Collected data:
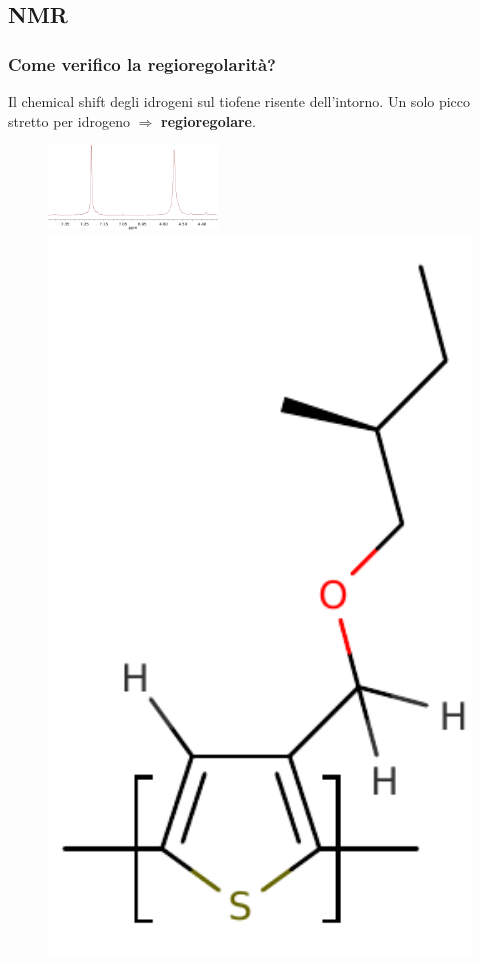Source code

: \documentclass{beamer}
\begin{document}
\subsection{NMR}
\begin{frame}%
\frametitle{Come verifico la regioregolarità?}
Il chemical shift degli idrogeni sul tiofene risente dell'intorno.
\vfill
Un solo picco stretto per idrogeno $\Rightarrow$ \textbf{regioregolare}.
\vfill
\begin{figure}\centering \includegraphics[trim=0 0 348 0cm,clip,width=0.4\textwidth]{img/ig2-15-nmr-h.pdf}
\begin{minipage}{0.15\textwidth}\vspace{-100pt}
\includegraphics[width=1\textwidth]{img/polimero-idrogeni.pdf}

\end{minipage}
\end{figure}
\end{frame}
\end{document}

*What you should do*
Would you reproduce the records exactly as they stand, but without the pictures?

*Result of this task*
Source code

: \documentclass{beamer}
\begin{document}
\subsection{NMR}
\begin{frame}%
\frametitle{Come verifico la regioregolarità?}
Il chemical shift degli idrogeni sul tiofene risente dell'intorno.
\vfill
Un solo picco stretto per idrogeno $\Rightarrow$ \textbf{regioregolare}.
\vfill
\begin{figure}\centering \includegraphics[trim=0 0 348 0cm,clip,width=0.4\textwidth]{img/ig2-15-nmr-h.pdf}
\begin{minipage}{0.15\textwidth}\vspace{-100pt}
\includegraphics[width=1\textwidth]{img/polimero-idrogeni.pdf}

\end{minipage}
\end{figure}
\end{frame}
\end{document}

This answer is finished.